[ENTRIES SUPPLIED — start]

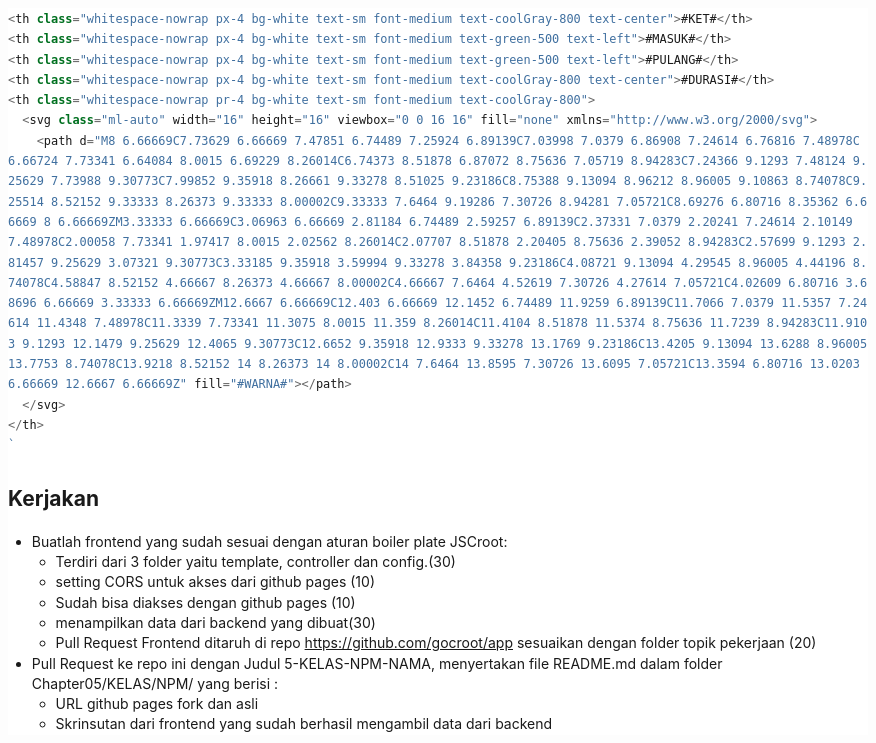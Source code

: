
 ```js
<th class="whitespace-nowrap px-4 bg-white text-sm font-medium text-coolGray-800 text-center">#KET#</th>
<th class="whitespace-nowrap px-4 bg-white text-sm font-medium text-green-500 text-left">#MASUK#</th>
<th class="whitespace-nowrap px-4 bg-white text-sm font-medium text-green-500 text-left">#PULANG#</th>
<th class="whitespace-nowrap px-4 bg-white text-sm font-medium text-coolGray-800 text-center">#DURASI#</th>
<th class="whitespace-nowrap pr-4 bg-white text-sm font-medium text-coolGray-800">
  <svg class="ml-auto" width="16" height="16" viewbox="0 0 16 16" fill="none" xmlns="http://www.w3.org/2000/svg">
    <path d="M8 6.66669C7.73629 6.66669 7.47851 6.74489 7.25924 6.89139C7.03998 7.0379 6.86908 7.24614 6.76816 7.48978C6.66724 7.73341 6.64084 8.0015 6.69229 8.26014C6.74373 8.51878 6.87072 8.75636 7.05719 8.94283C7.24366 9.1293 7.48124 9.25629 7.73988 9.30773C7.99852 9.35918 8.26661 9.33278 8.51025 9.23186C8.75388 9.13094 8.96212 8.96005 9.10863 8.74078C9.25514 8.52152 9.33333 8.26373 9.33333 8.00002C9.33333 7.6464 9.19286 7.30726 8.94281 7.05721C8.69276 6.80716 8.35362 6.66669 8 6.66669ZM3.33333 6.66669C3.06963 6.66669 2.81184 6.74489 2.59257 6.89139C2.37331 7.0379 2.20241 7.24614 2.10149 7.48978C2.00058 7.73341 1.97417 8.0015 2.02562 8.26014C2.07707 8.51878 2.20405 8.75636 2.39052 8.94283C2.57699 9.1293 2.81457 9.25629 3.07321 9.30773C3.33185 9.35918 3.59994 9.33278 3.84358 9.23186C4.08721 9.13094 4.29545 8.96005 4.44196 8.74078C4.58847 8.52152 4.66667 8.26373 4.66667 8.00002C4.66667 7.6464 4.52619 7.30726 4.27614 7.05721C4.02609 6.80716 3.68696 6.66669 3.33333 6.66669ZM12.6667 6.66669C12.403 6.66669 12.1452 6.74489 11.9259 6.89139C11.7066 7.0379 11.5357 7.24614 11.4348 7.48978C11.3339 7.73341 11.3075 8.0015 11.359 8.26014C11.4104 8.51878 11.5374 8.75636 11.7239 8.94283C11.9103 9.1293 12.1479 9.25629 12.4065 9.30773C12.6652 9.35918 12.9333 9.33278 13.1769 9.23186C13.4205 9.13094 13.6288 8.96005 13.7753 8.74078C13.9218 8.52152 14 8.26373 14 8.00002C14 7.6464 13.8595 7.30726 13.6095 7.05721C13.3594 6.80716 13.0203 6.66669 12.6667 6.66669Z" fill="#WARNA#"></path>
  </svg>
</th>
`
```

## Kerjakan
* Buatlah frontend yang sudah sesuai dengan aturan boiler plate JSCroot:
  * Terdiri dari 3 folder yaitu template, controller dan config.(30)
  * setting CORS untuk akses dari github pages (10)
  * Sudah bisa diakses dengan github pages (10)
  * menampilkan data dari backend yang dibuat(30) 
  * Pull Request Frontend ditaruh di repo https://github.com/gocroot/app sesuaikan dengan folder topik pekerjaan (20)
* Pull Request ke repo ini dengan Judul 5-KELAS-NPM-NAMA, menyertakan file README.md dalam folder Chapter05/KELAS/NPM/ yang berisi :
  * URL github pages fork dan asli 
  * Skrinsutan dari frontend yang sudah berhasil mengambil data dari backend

[ENTRIES SUPPLIED — finish]
[ENTRIES SUPPLIED — start]

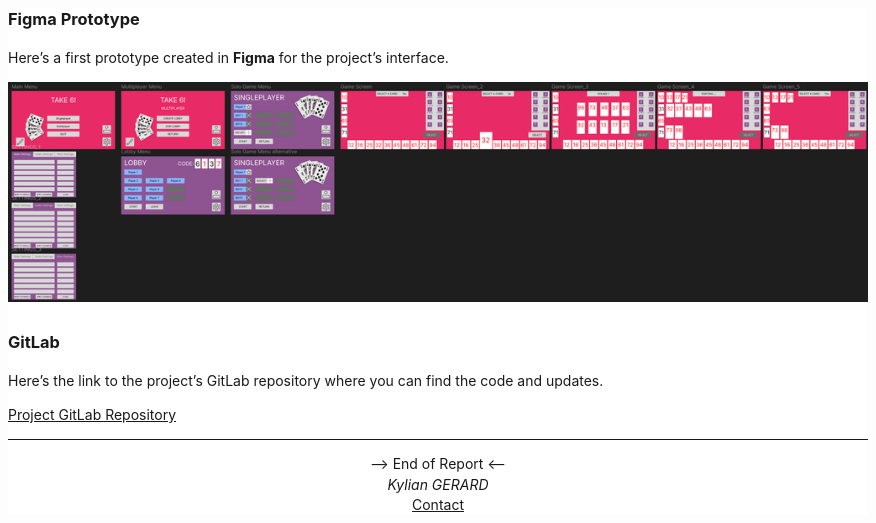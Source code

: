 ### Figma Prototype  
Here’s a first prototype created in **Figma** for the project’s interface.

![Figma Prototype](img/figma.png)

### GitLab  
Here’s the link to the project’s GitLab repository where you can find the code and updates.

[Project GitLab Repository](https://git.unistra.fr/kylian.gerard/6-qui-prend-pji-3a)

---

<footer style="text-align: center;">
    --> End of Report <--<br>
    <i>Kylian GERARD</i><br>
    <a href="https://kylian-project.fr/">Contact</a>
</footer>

[ENTRIES SUPPLIED — finish]

AIM OF THE TASK — In the data above, find the line that contains "Here’s the link" and the line that contains "--> End of Report <--<br>". Repeat exactly those lines and every line between them, and only those.

RESPONSE AREA —
Here’s the link to the project’s GitLab repository where you can find the code and updates.

[Project GitLab Repository](https://git.unistra.fr/kylian.gerard/6-qui-prend-pji-3a)

---

<footer style="text-align: center;">
    --> End of Report <--<br>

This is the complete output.